On Tue, Oct 28, 2014 at 9:01 AM, frank ernest <doark@mail.com> wrote:
> Hello, I've been reading the glibc docs and they read that the function strerror warns that when using multiple threads that the static buffer may be overwritten. At the same time I wanted to create a new thread using fork and it says thet the process it spawns _will_ have a complete copy of the parents memory space. I also thought from what I learned that declaring anything as static garentees that the said thing will not be addressable from another process.
> My question is this, if I'm correct in my deductions so far am I corretc in believing that the strerror function, after fork is used, _will_ have a _seperate_ static buffer for the newly spawned process, and so the buffer will not be accidentally overwritten?

(1) The strerror() function is not MT-Safe, use strerror_r() instead.

http://www.gnu.org/software/libc/manual/html_node/Error-Messages.html#index-strerror

(2) You should use pthread_create() to make new threads not fork().

(3) If you meant "create new process using fork", then yes, fork()
will give the child a complete copy of the parent's memory space.
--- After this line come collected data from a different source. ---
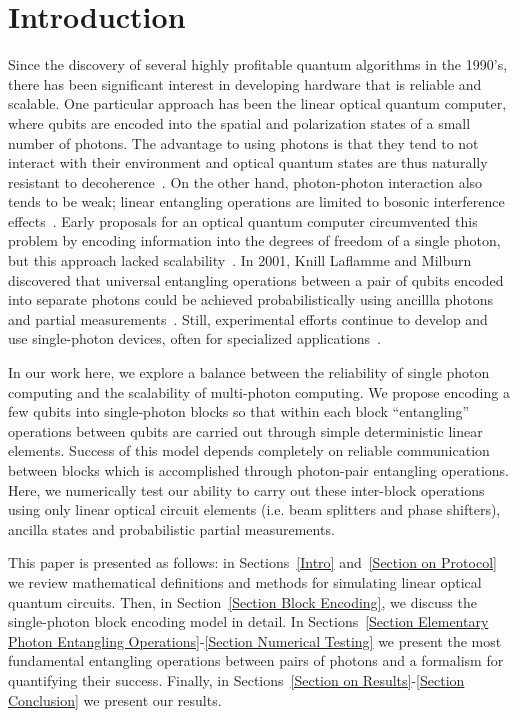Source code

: \documentclass[aps,pra,twocolumn,showpacs,superscriptaddress,floatfix,10pt]{revtex4}
\begin{document}
\section{Introduction}
 Since the discovery of several highly profitable quantum algorithms in the 1990's, there has been significant interest in developing hardware that is reliable and scalable. One particular approach has been the linear optical quantum computer, where qubits are encoded into the spatial and polarization states of a small number of photons. The advantage to using photons is that they tend to not interact with their environment and optical quantum states are thus naturally resistant to decoherence~\cite{Review Paper}. On the other hand, photon-photon interaction also tends to be weak; linear entangling operations are limited to bosonic interference effects~\cite{Review Paper,Hong Ou Mandel}. Early proposals for an optical quantum computer circumvented this problem by encoding information into the degrees of freedom of a single photon, but this approach lacked scalability~\cite{Adami,Torma,Pittman}. In 2001, Knill Laflamme and Milburn discovered that universal entangling operations between a pair of qubits encoded into separate photons could be achieved probabilistically using ancillla photons and partial measurements~\cite{KLM,KLM2}. Still, experimental efforts continue to develop and use single-photon devices, often for specialized applications~\cite{Bao,Starek,Barreiro,Graham,Lanyon, Schreiber, Sansoni,Zadeh}.
 
  In our work here, we explore a balance between the reliability of single photon computing and the scalability of multi-photon computing. We propose encoding a few qubits into single-photon blocks so that within each block ``entangling'' operations between qubits are carried out through simple deterministic linear elements. Success of this model depends completely on reliable communication between blocks which is accomplished through photon-pair entangling operations. Here, we numerically test our ability to carry out these inter-block operations using only linear optical circuit elements  (i.e. beam splitters and phase shifters), ancilla states and probabilistic partial measurements.
  
  This paper is presented as follows: in Sections~\ref{Intro} and~\ref{Section on Protocol} we review mathematical definitions and methods for simulating linear optical quantum circuits. Then, in Section~\ref{Section Block Encoding}, we discuss the single-photon block encoding model in detail. In Sections~\ref{Section Elementary Photon Entangling Operations}-\ref{Section Numerical Testing} we present the most fundamental entangling operations between pairs of photons and a formalism for quantifying their success. Finally, in Sections~\ref{Section on Results}-\ref{Section Conclusion} we present our results.
\end{document}
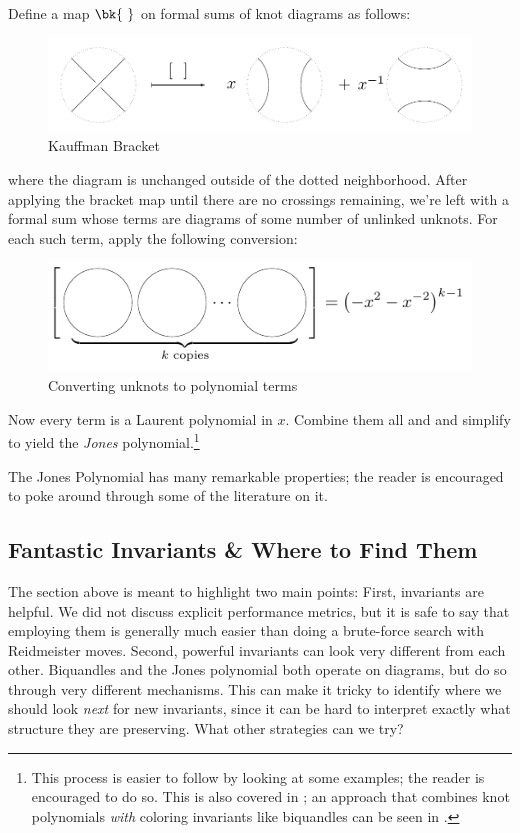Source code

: \begin{example}
  Define a map $\bk{\ }$ on formal sums of knot diagrams as follows:
  \begin{figure}[H]
    \centering
    \includegraphics[scale=.55]{figures/fundamentals/jones-polynomial.pdf}
    \caption{Kauffman Bracket}
  \end{figure}
  where the diagram is unchanged outside of the dotted neighborhood.
  After applying the bracket map until there are no crossings
  remaining, we're left with a formal sum whose terms are diagrams of
  some number of unlinked unknots. For each such term, apply the
  following conversion:
  \begin{figure}[H]
    \centering
    \includegraphics[scale=1]{figures/fundamentals/jones-delta.pdf}
    \caption{Converting unknots to polynomial terms}
  \end{figure}
  Now every term is a Laurent polynomial in $x$. Combine them all and
  and simplify to yield the \emph{Jones} polynomial.\footnote{This
    process is easier to follow by looking at some examples; the
    reader is encouraged to do so. This is also covered in
    \cite{NelsonBook}; an approach that combines knot polynomials
    \emph{with} coloring invariants like biquandles can be seen in
    \cite{Nelson2017Feb}.}
\end{example}
The Jones Polynomial has many remarkable properties; the reader is
encouraged to poke around through some of the literature on it.

\subsection{Fantastic Invariants \& Where to Find Them}
The section above is meant to highlight two main points: First,
invariants are helpful. We did not discuss explicit performance
metrics, but it is safe to say that employing them is generally much
easier than doing a brute-force search with Reidmeister moves. Second,
powerful invariants can look very different from each other.
Biquandles and the Jones polynomial both operate on diagrams, but do
so through very different mechanisms. This can make it tricky to
identify where we should look \emph{next} for new invariants, since it
can be hard to interpret exactly what structure they are preserving.
What other strategies can we try?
(4) Declaring a global data definition as `static` will restrict the
visibility of the global to the file, other files you compile and link
with will not be able to access that global data directly. That
enforcing happens at the language level. At the runtime level you can
pass the address of that global to another function and it can use
that address to write to the global data that has file local scope.
The fork'd thread will have a copy of that data and will be able to do
what any other program could do.

(5) Yes, after the fork, the child has a copy of the entire address
space, and calling strerror() will not interact with the threads in
the parent process.

(6) WARNING: Calling fork() in a multi-threaded process forces the
child to operate in the equivalent of async-signal mode. The child may
only call async-signal safe functions safely, calling anything else is
not safe, but possible depending on the implementation. It is expected
the child should call exec-family functions almost immediately.

Even more complicated is using vfork safely from a multi-threaded
application. I have written up a very thorough example on this, but
have not posted it yet.

Cheers,
Carlos.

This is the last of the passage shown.